Reporting for Government Executive magazine, Jason Vest — Digby’s nominee for Judy Miller’s job at the New York Times — suggests that the bribery and corruption investigation that nailed Republican representative Duke “I’m on the side of the angels here” Cunningham may reach into the CIA as well.
According to past and present CIA officials interviewed over the past month, CIA executive director Kyle “Dusty” Foggo–whose career duties have encompassed letting CIA contracts–has had a long, close personal relationship with two contractors identified (though not explicitly named) in court papers as bribing Cunningham: Brent Wilkes of the Wilkes Corp., whose subsidiaries include defense contractor ADCS; and former ADCS consultant Mitchell Wade, until recently president of defense contractor MZM, Inc. It is a relationship, the CIA officials say (with some putting a particular emphasis on Wilkes), that has increasingly been of concern.

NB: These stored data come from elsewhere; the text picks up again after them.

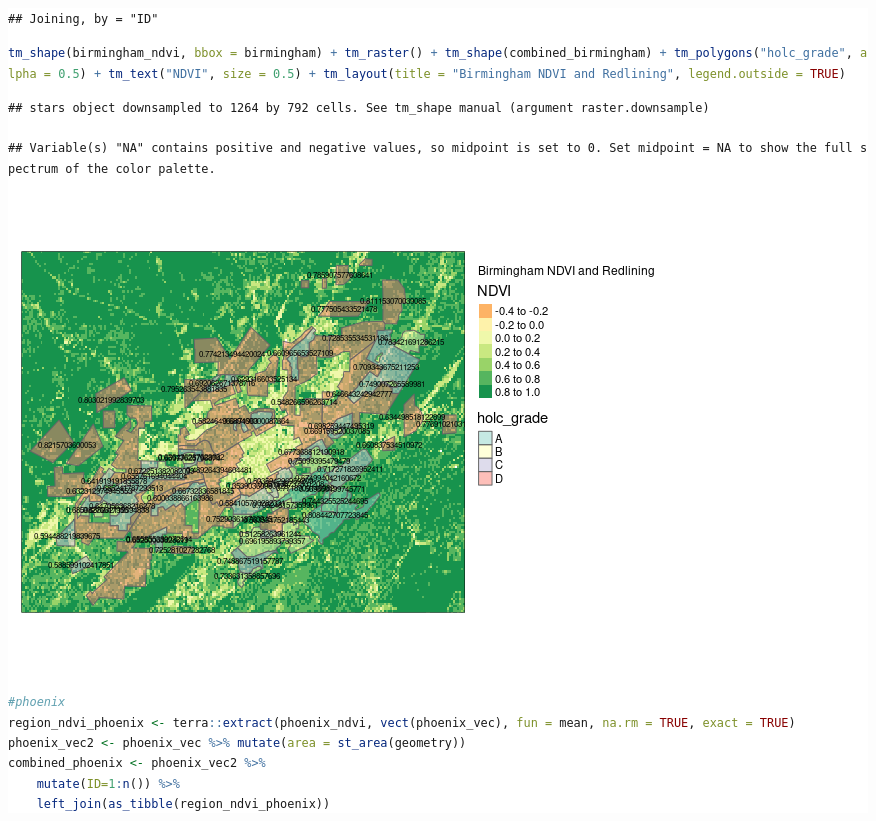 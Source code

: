     ## Joining, by = "ID"

``` r
tm_shape(birmingham_ndvi, bbox = birmingham) + tm_raster() + tm_shape(combined_birmingham) + tm_polygons("holc_grade", alpha = 0.5) + tm_text("NDVI", size = 0.5) + tm_layout(title = "Birmingham NDVI and Redlining", legend.outside = TRUE)
```

    ## stars object downsampled to 1264 by 792 cells. See tm_shape manual (argument raster.downsample)

    ## Variable(s) "NA" contains positive and negative values, so midpoint is set to 0. Set midpoint = NA to show the full spectrum of the color palette.

![](spatial-assignment_files/figure-gfm/unnamed-chunk-3-1.png)

``` r
#phoenix
region_ndvi_phoenix <- terra::extract(phoenix_ndvi, vect(phoenix_vec), fun = mean, na.rm = TRUE, exact = TRUE)
phoenix_vec2 <- phoenix_vec %>% mutate(area = st_area(geometry))
combined_phoenix <- phoenix_vec2 %>%
    mutate(ID=1:n()) %>%
    left_join(as_tibble(region_ndvi_phoenix))
```
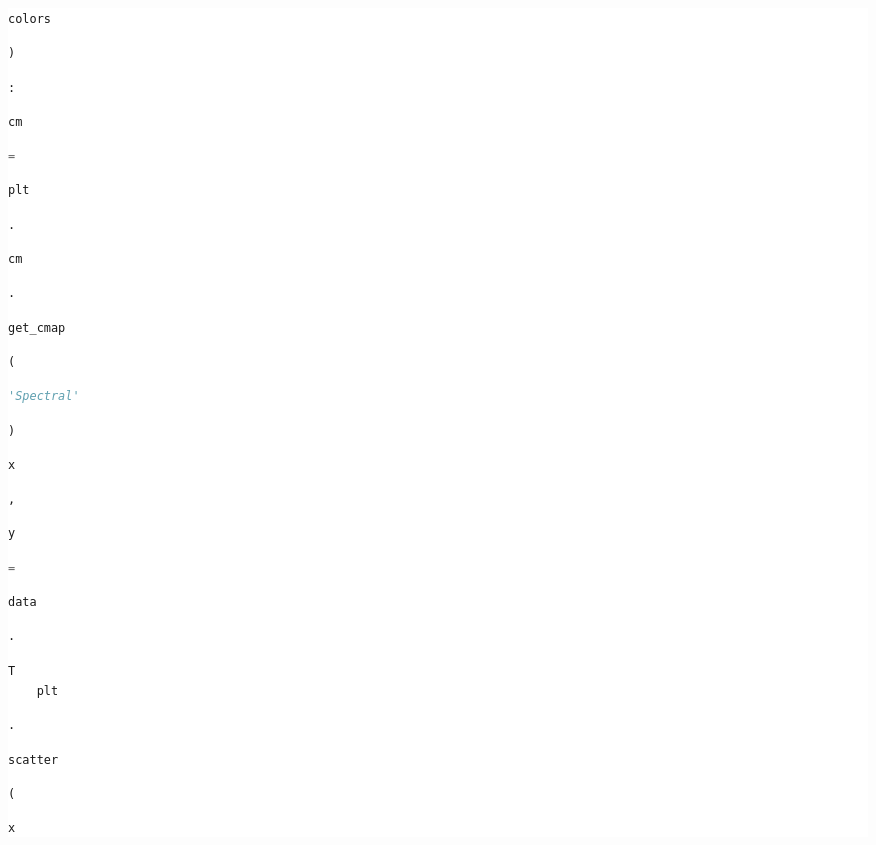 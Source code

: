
 ```python
colors
```
```python
)
```
```python
:
```
```python
cm
```
```python
=
```
```python
plt
```
```python
.
```
```python
cm
```
```python
.
```
```python
get_cmap
```
```python
(
```
```python
'Spectral'
```
```python
)
```
```python
x
```
```python
,
```
```python
y
```
```python
=
```
```python
data
```
```python
.
```
```python
T
    plt
```
```python
.
```
```python
scatter
```
```python
(
```
```python
x
```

One current and two retired senior CIA officials told Government Executive that the relationship of Wilkes and Foggo–who the CIA’s Web site declares is “under cover and cannot be named at this time,” even though he is pictured and identified on a federal charity web page–has been a subject of increasing concern by some at Langley.

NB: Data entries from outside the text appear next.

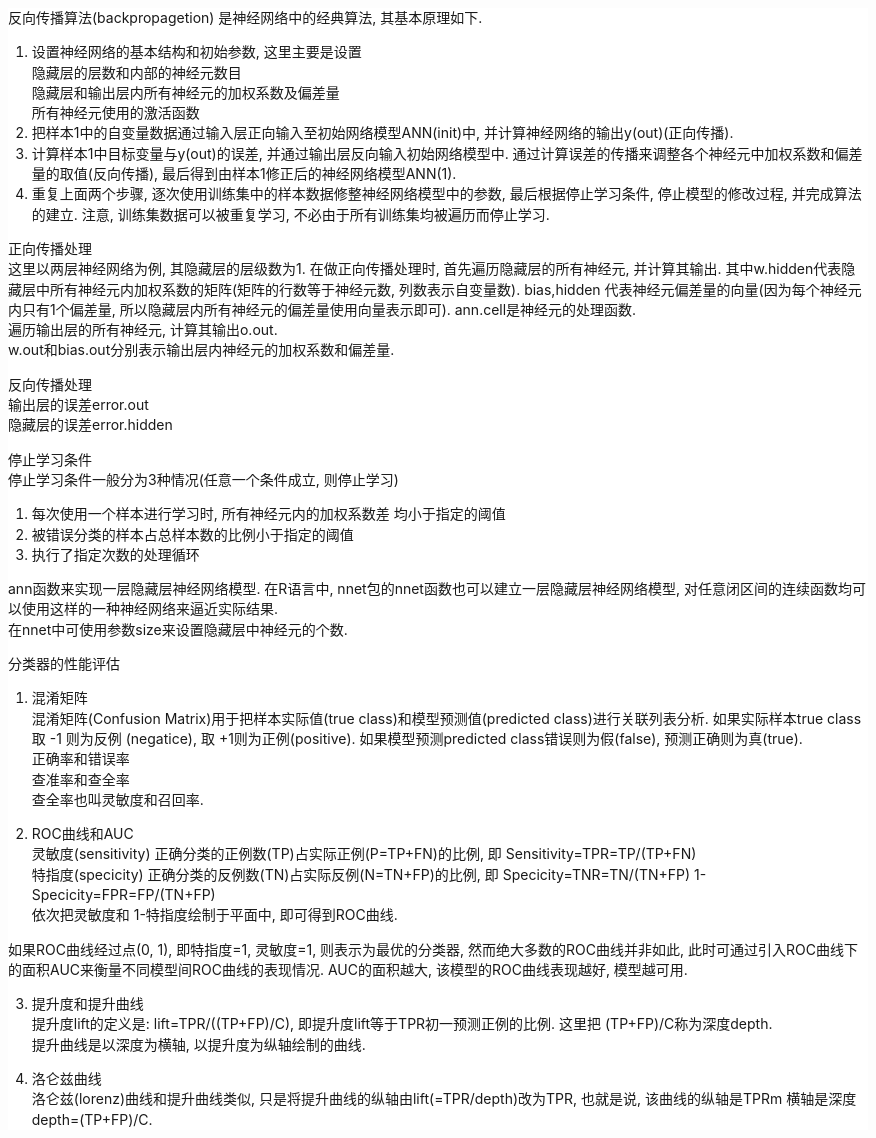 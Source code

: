 反向传播算法(backpropagetion) 是神经网络中的经典算法, 其基本原理如下.  
  1) 设置神经网络的基本结构和初始参数, 这里主要是设置  
    隐藏层的层数和内部的神经元数目  
    隐藏层和输出层内所有神经元的加权系数及偏差量  
    所有神经元使用的激活函数  
  2) 把样本1中的自变量数据通过输入层正向输入至初始网络模型ANN(init)中, 并计算神经网络的输出y(out)(正向传播).  
  3) 计算样本1中目标变量与y(out)的误差, 并通过输出层反向输入初始网络模型中. 通过计算误差的传播来调整各个神经元中加权系数和偏差量的取值(反向传播), 最后得到由样本1修正后的神经网络模型ANN(1).  
  4) 重复上面两个步骤, 逐次使用训练集中的样本数据修整神经网络模型中的参数, 最后根据停止学习条件, 停止模型的修改过程, 并完成算法的建立. 注意, 训练集数据可以被重复学习, 不必由于所有训练集均被遍历而停止学习.  

正向传播处理  
这里以两层神经网络为例, 其隐藏层的层级数为1. 在做正向传播处理时, 首先遍历隐藏层的所有神经元, 并计算其输出. 其中w.hidden代表隐藏层中所有神经元内加权系数的矩阵(矩阵的行数等于神经元数, 列数表示自变量数). bias,hidden 代表神经元偏差量的向量(因为每个神经元内只有1个偏差量, 所以隐藏层内所有神经元的偏差量使用向量表示即可). ann.cell是神经元的处理函数.  
遍历输出层的所有神经元, 计算其输出o.out.  
w.out和bias.out分别表示输出层内神经元的加权系数和偏差量.   

反向传播处理  
输出层的误差error.out  
隐藏层的误差error.hidden  

停止学习条件   
停止学习条件一般分为3种情况(任意一个条件成立, 则停止学习)  
  1) 每次使用一个样本进行学习时, 所有神经元内的加权系数差 均小于指定的阈值  
  2) 被错误分类的样本占总样本数的比例小于指定的阈值  
  3) 执行了指定次数的处理循环  
  
ann函数来实现一层隐藏层神经网络模型. 在R语言中, nnet包的nnet函数也可以建立一层隐藏层神经网络模型, 对任意闭区间的连续函数均可以使用这样的一种神经网络来逼近实际结果.  
在nnet中可使用参数size来设置隐藏层中神经元的个数.  



分类器的性能评估  
1) 混淆矩阵  
混淆矩阵(Confusion Matrix)用于把样本实际值(true class)和模型预测值(predicted class)进行关联列表分析. 如果实际样本true class取 -1 则为反例 (negatice),  取 +1则为正例(positive). 如果模型预测predicted class错误则为假(false), 预测正确则为真(true).  
正确率和错误率  
查准率和查全率  
查全率也叫灵敏度和召回率.  

2) ROC曲线和AUC  
灵敏度(sensitivity) 正确分类的正例数(TP)占实际正例(P=TP+FN)的比例, 即 Sensitivity=TPR=TP/(TP+FN)  
特指度(specicity) 正确分类的反例数(TN)占实际反例(N=TN+FP)的比例, 即 Specicity=TNR=TN/(TN+FP)   1-Specicity=FPR=FP/(TN+FP)  
依次把灵敏度和 1-特指度绘制于平面中, 即可得到ROC曲线.  

如果ROC曲线经过点(0, 1), 即特指度=1, 灵敏度=1, 则表示为最优的分类器, 然而绝大多数的ROC曲线并非如此, 此时可通过引入ROC曲线下的面积AUC来衡量不同模型间ROC曲线的表现情况. AUC的面积越大, 该模型的ROC曲线表现越好, 模型越可用.  

3) 提升度和提升曲线  
提升度lift的定义是: lift=TPR/((TP+FP)/C), 即提升度lift等于TPR初一预测正例的比例. 这里把 (TP+FP)/C称为深度depth.  
提升曲线是以深度为横轴, 以提升度为纵轴绘制的曲线.  

4)  洛仑兹曲线  
洛仑兹(lorenz)曲线和提升曲线类似, 只是将提升曲线的纵轴由lift(=TPR/depth)改为TPR, 也就是说, 该曲线的纵轴是TPRm 横轴是深度depth=(TP+FP)/C.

Another recently-retired senior agency official, while not naming Wilkes or Wade by name, also noted concerns borne out of both personal experience with and reports from colleagues about Foggo. “If you were a case officer and worked with him, you’d be saying to yourself, ‘I’ve got to watch this guy,’” says the former official. “There is one contractor with whom he enjoys a very, very, very close relationship.”